Mastodon C makes their workloads greener – not by
offsetting, but by moving computation to greener data centers.  It’s something Mastodon C have always done –
that C in the name stands for ‘Carbon Cloud Compute’. Bennett analyzed data center locations, their PUE (Power Usage
Effectiveness) and the power grids that feed them.

A company like AWS manages a global infrastructure. How
do you figure out if Oregon is greener than west Virginia? Bennett’s analyses
worked out “where to place processing jobs and analysis jobs. Because there
really isn’t public information out there we used public information on power
grids and some other analyses and pasted it all together, to figure out where
was best”. And best is not all about PUE. “It turns out the power grid you’re
feeding off is really important – more important than the efficiency itself”.

“PUE is important but if you think about it, say you have a
really good PUE of one and a half. A bad PUE might be three. That’s a two times
difference. If you actually look at the power grids of different locations
–look at west Virginia, which is where the biggest AWS site is – that region is
mainly powered by coal”.

“That’s tens of times worse than Switzerland, which is
mostly nuclear.

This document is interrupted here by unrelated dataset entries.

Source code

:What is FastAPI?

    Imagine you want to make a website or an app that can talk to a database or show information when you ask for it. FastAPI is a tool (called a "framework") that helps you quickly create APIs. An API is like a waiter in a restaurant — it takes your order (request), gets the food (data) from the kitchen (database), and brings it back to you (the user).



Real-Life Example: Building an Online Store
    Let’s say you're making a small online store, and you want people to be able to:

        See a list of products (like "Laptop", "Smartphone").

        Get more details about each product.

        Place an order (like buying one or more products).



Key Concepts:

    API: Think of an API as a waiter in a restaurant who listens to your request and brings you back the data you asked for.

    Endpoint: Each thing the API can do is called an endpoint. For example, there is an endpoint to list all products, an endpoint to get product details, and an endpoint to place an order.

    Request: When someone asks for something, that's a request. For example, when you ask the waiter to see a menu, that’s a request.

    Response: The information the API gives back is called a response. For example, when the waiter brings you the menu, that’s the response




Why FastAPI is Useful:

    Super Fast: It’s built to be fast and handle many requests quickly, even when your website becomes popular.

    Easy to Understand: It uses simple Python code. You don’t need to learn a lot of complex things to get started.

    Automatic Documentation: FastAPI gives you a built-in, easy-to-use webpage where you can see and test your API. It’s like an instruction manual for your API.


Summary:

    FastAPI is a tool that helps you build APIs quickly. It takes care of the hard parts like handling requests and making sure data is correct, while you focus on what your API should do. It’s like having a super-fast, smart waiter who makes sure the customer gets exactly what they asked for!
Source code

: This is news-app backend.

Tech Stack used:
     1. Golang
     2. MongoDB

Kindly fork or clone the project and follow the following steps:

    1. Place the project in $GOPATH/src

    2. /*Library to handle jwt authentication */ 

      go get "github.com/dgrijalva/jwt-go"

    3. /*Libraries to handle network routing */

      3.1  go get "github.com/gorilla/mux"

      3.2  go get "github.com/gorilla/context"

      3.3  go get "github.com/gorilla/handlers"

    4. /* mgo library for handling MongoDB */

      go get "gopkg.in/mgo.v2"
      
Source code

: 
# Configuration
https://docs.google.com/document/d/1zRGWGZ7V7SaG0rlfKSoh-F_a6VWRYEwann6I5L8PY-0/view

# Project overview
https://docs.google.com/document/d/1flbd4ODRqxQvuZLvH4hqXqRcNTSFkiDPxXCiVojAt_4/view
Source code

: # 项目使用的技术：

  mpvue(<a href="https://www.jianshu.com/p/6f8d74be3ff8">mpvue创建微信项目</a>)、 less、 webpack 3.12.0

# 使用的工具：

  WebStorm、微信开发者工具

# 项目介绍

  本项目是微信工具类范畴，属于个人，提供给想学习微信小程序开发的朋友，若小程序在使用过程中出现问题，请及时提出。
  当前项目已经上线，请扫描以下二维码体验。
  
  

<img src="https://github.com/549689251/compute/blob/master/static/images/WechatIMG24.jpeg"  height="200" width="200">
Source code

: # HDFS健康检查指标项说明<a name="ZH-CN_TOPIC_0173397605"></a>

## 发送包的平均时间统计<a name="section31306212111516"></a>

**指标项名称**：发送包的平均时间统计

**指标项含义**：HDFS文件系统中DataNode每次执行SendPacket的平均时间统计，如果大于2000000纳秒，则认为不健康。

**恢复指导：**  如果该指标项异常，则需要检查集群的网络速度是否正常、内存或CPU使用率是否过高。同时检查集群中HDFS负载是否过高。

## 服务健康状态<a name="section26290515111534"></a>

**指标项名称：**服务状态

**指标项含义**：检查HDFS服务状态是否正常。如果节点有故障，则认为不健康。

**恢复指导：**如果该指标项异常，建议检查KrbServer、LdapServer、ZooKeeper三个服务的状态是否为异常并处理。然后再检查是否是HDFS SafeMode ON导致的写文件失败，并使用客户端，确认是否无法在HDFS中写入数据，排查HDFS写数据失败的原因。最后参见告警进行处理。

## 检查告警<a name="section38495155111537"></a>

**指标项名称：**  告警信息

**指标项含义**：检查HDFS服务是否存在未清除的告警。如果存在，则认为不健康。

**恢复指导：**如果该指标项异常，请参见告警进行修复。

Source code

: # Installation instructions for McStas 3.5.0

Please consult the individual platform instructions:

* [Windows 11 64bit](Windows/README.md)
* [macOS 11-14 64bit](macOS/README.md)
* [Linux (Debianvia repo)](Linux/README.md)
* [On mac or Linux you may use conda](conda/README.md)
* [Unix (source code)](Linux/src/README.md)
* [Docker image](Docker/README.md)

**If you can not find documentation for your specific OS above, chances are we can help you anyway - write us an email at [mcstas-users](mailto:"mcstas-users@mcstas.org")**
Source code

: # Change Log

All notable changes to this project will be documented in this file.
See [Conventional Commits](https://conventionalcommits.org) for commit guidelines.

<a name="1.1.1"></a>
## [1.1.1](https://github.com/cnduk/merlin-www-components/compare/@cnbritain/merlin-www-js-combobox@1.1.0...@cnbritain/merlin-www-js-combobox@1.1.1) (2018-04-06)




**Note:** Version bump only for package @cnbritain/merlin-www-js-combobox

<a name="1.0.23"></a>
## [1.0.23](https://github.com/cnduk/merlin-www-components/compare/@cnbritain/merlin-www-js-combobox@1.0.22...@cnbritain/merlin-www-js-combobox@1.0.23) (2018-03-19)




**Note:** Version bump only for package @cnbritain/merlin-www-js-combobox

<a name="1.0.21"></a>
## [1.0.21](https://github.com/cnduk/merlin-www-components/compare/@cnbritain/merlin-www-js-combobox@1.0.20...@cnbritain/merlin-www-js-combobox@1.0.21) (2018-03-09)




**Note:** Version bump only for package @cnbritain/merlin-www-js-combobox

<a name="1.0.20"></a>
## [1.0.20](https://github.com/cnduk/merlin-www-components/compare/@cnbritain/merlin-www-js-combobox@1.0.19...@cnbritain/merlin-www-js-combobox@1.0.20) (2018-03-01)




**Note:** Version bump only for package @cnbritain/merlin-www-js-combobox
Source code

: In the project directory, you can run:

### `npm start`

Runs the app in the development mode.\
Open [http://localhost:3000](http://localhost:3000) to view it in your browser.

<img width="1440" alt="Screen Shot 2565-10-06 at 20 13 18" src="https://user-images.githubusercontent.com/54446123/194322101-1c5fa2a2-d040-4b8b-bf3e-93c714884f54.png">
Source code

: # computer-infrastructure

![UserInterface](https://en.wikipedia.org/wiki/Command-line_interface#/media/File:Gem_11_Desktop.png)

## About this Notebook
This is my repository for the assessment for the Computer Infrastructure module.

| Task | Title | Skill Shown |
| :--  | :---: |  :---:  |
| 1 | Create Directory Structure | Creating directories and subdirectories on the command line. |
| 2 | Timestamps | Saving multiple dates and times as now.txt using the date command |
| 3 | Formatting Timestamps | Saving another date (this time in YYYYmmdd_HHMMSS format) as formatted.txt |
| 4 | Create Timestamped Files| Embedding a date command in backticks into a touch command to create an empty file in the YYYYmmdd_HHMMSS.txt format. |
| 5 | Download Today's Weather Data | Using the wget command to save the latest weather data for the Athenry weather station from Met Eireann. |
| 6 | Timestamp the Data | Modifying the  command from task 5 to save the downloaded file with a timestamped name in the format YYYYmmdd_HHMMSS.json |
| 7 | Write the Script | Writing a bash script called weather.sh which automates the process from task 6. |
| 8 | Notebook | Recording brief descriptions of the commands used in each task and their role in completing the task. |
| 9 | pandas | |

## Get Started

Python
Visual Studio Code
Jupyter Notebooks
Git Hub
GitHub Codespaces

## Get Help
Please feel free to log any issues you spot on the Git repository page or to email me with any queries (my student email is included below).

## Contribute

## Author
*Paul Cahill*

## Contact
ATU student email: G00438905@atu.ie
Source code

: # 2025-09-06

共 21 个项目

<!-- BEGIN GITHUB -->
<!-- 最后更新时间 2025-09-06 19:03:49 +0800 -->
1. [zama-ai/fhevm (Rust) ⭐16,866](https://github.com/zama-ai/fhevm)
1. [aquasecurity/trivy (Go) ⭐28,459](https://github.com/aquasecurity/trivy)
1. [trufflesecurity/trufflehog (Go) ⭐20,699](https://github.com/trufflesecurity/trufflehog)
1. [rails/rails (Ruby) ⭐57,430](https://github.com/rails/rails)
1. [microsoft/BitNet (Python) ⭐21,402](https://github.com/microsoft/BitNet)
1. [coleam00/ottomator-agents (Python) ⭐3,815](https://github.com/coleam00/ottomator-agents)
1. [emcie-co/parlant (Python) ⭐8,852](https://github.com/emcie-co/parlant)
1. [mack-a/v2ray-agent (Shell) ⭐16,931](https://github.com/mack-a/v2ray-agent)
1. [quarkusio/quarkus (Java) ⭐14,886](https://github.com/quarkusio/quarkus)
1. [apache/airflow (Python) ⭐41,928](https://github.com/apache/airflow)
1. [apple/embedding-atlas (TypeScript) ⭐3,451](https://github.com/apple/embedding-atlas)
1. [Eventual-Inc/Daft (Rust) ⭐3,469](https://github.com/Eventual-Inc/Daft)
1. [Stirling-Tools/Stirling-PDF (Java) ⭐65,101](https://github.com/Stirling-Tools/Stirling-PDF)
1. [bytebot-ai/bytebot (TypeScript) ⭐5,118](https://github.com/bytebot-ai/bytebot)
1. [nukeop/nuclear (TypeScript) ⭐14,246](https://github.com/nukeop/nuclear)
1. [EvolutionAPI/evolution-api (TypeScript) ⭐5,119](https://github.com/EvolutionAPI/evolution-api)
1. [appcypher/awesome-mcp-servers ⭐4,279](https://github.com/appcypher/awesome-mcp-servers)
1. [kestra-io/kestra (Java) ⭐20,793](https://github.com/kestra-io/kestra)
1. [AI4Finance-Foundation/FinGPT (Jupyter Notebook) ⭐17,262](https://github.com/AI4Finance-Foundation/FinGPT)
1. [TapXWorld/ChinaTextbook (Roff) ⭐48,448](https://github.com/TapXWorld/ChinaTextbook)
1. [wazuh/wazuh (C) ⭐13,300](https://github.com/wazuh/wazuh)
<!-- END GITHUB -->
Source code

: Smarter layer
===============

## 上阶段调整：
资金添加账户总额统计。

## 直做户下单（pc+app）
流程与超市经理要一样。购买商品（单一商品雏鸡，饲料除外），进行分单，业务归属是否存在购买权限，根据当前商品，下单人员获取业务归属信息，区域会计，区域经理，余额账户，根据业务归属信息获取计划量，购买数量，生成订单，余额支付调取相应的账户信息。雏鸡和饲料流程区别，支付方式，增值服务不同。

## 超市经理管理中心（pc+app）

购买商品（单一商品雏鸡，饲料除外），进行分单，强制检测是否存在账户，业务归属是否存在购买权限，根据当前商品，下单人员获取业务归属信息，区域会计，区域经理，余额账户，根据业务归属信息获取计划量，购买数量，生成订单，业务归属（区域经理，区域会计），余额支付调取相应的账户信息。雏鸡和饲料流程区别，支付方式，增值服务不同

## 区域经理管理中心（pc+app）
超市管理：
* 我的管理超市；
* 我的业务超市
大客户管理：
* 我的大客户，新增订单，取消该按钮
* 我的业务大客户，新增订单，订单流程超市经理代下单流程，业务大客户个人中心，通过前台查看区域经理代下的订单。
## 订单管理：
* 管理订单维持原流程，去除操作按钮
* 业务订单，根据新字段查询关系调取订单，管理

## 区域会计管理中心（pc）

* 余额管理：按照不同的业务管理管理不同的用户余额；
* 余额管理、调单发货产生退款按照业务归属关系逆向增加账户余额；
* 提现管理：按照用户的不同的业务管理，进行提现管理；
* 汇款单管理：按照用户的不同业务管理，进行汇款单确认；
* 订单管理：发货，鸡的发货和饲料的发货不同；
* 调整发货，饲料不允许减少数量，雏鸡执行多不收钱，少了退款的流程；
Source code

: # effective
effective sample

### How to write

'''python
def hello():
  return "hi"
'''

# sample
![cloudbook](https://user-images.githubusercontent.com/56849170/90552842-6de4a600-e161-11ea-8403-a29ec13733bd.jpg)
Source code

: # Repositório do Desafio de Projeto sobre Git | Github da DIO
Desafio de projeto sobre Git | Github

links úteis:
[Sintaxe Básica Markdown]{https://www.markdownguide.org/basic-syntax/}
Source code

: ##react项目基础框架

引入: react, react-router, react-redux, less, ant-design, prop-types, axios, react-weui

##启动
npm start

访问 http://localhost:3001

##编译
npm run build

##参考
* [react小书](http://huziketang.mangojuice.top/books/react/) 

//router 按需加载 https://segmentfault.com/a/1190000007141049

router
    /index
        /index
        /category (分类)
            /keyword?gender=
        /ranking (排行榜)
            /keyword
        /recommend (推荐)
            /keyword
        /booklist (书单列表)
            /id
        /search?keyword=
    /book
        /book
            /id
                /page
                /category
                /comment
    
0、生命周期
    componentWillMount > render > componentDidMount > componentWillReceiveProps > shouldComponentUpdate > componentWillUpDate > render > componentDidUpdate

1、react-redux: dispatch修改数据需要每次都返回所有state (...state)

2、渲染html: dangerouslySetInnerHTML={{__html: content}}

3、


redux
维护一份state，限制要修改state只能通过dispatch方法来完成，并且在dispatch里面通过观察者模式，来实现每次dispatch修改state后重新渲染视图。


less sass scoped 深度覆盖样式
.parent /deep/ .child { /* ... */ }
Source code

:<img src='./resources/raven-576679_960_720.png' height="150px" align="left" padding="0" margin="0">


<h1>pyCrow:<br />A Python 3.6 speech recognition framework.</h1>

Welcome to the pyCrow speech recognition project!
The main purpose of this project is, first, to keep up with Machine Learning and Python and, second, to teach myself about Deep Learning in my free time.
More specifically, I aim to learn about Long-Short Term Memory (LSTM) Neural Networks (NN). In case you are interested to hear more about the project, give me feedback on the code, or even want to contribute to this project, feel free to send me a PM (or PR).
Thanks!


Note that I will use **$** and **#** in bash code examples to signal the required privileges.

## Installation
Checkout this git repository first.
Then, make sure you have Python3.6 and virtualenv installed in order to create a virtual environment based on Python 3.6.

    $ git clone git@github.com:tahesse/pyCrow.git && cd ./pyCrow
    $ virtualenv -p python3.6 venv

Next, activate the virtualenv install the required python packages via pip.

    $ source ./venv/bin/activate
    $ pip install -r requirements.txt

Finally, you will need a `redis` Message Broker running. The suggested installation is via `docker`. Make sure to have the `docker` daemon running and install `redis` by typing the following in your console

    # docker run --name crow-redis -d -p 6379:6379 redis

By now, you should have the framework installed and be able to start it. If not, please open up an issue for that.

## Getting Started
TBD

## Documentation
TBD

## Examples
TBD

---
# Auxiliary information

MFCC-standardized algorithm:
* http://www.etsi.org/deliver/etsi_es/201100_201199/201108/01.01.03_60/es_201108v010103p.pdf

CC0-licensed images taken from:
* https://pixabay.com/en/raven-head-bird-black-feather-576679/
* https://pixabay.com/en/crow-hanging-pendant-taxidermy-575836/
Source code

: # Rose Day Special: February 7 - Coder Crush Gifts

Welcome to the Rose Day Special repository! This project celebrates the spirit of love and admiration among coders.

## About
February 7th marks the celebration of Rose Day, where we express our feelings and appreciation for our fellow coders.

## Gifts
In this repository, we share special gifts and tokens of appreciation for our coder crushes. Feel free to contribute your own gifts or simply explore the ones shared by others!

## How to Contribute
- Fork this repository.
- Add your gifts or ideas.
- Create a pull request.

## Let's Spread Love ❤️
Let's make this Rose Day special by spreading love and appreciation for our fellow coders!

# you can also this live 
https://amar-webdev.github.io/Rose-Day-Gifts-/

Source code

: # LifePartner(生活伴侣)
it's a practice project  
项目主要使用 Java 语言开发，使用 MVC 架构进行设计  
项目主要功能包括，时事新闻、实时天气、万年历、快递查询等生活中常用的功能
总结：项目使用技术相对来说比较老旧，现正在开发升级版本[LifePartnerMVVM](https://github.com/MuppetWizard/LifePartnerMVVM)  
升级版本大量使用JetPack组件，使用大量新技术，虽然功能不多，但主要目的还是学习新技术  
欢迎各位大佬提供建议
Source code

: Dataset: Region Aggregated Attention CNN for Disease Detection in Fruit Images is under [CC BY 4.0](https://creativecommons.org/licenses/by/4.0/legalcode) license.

The multiples are much bigger in terms of national grids than
they are in terms of PUE”.

How do customers react when Mastodon C suggest running
workloads in a less polluting IaaS data center? 
“Most people say ‘Oh, that’s nice, yes, you do that, that’s fine’.  If there is cost of effort involved then it
doesn’t tend to happen – I think just because 
IT and CSR [Corporate Social Responsibility]
do not tend to meet that much in the middle. They are slightly different worlds
in big companies. It’s difficult for an IT person to make decisions and justify
them to their boss when it comes to green considerations”.

It’s an exciting time
for data scientists

Bennett is positive about the future for Mastodon C. “The
potential is just so big and so interesting that is quite an exciting time to
be doing this stuff”.

Cloud IaaS and big data software can be applied by analysts
to help customers, in a way that was difficult in the past. “The infrastructure
is very solid now and commoditized. Much of the software is commoditized,
increasingly so. And there’s loads of data around – lots more than there was a
few years ago. It’s automatically produced by systems and by sensors and by all
sorts of other things. Suddenly the pieces are in place to do useful things
with data, which makes it very exciting”.